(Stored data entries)
___
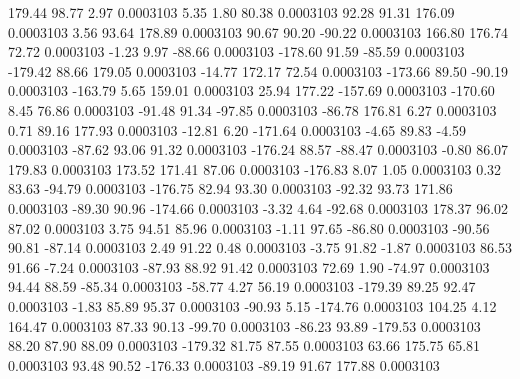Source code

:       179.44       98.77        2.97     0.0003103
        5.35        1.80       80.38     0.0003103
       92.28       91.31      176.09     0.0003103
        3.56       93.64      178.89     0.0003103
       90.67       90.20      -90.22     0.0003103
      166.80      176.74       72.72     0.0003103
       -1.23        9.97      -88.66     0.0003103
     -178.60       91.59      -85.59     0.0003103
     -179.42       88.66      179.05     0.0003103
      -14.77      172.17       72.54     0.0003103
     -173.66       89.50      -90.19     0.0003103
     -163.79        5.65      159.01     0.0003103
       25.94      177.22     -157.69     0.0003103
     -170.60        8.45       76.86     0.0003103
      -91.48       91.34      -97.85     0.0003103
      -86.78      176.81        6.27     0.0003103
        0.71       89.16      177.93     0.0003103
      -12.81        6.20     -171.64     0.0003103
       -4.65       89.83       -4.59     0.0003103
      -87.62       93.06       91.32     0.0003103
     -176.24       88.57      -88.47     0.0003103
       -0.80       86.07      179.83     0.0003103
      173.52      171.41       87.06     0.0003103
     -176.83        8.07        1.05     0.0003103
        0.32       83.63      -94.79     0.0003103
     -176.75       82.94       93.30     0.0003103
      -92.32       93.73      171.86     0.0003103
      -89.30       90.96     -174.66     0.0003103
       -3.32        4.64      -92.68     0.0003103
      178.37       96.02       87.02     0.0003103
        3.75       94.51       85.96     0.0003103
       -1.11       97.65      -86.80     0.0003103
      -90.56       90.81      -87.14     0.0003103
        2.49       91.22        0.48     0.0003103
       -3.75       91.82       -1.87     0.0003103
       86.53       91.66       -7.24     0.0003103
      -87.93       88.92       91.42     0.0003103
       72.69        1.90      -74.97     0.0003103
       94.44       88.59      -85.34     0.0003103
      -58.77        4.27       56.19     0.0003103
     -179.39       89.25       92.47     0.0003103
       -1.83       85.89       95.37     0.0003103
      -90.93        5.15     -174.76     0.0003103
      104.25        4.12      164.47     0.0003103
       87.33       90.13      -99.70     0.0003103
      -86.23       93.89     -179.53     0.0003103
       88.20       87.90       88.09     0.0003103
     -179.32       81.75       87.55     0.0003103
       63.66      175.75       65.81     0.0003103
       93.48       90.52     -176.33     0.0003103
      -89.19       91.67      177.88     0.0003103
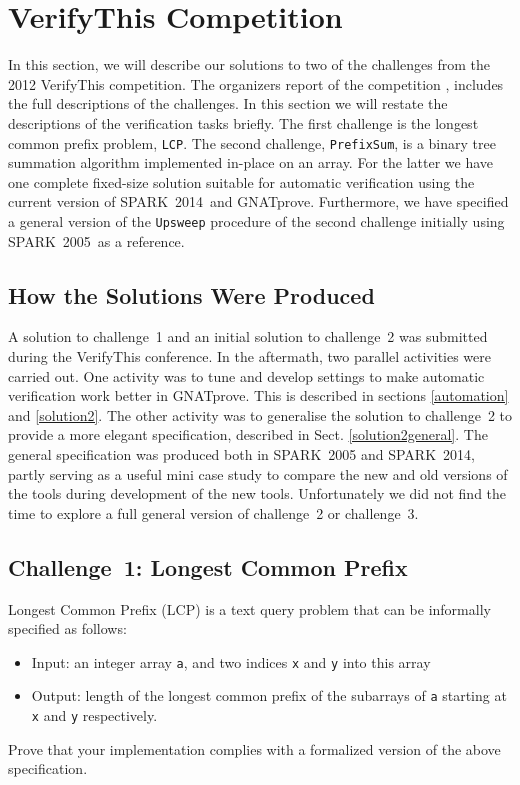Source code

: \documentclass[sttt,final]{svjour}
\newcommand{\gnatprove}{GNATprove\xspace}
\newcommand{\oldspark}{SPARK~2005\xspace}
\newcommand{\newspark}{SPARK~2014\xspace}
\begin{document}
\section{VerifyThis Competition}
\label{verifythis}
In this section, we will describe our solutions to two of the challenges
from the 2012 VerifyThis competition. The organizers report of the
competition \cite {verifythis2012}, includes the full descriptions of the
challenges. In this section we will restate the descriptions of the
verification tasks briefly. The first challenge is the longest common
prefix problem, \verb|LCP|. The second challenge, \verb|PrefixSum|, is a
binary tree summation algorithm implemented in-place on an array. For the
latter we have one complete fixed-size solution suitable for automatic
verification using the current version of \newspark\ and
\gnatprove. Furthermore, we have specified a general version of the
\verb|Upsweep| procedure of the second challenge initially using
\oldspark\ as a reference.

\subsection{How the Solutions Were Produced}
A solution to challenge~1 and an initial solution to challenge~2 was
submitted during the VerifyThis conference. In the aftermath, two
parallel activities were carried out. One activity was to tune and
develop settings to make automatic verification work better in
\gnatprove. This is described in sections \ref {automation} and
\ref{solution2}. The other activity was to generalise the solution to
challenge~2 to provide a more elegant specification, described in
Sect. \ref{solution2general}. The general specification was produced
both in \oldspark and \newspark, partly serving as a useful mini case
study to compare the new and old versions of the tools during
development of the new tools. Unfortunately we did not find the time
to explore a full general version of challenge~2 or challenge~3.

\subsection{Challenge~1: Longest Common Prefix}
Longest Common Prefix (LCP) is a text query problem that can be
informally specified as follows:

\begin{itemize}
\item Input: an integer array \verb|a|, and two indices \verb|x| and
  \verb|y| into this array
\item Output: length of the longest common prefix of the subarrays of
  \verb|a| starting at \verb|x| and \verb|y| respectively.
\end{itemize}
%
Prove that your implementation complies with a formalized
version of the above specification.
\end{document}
___
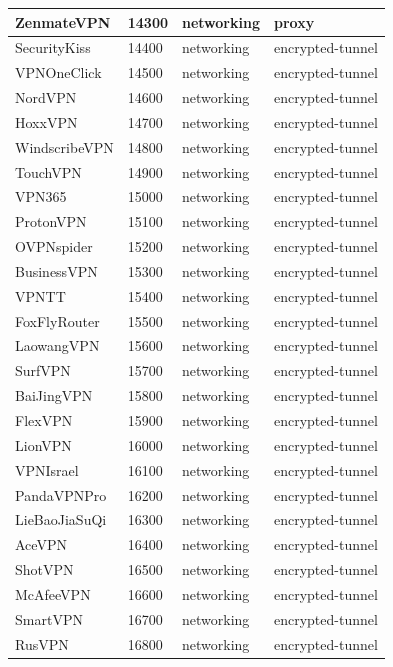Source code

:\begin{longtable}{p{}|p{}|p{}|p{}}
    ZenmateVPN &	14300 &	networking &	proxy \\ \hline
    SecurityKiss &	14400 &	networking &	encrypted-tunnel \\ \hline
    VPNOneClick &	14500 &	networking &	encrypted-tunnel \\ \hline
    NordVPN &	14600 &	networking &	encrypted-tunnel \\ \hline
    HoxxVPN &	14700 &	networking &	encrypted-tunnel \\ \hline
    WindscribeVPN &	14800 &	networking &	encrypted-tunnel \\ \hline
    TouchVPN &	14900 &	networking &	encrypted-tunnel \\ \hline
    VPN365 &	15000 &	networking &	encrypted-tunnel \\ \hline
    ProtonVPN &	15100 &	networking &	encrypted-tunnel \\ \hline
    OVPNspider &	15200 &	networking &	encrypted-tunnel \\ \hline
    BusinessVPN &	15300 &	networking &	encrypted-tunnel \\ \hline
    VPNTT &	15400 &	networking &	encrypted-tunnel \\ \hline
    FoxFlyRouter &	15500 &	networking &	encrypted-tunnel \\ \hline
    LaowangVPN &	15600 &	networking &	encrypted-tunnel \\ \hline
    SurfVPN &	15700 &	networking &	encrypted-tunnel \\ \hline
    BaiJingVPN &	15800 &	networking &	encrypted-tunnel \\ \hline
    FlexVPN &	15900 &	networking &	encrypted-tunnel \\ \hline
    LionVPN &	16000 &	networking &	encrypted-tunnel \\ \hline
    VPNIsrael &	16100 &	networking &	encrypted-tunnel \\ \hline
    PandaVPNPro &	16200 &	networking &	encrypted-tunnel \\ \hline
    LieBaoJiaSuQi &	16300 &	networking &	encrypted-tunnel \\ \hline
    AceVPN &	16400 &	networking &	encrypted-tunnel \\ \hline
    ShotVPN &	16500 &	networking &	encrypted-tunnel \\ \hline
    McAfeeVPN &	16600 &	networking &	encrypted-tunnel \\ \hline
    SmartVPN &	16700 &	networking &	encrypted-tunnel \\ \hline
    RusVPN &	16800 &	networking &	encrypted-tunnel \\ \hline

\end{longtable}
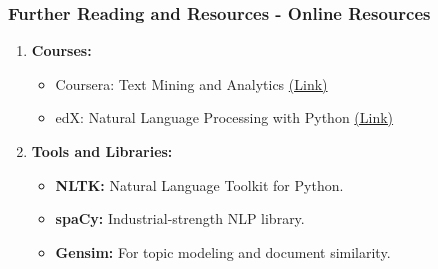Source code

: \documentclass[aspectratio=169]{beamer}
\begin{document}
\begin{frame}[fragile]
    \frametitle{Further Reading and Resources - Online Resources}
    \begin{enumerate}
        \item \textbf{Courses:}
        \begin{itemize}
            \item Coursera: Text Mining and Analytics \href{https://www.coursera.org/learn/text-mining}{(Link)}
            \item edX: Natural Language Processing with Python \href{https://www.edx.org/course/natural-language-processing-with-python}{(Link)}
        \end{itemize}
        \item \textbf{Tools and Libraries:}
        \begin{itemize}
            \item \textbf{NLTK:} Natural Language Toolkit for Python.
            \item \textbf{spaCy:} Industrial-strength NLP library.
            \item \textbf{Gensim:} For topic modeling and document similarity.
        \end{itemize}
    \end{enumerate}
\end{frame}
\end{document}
___
> Requirement: Look through the records above for the string "second", then copy every line that has it.

> Response to this exercise:
prefix problem, \verb|LCP|. The second challenge, \verb|PrefixSum|, is a
\verb|Upsweep| procedure of the second challenge initially using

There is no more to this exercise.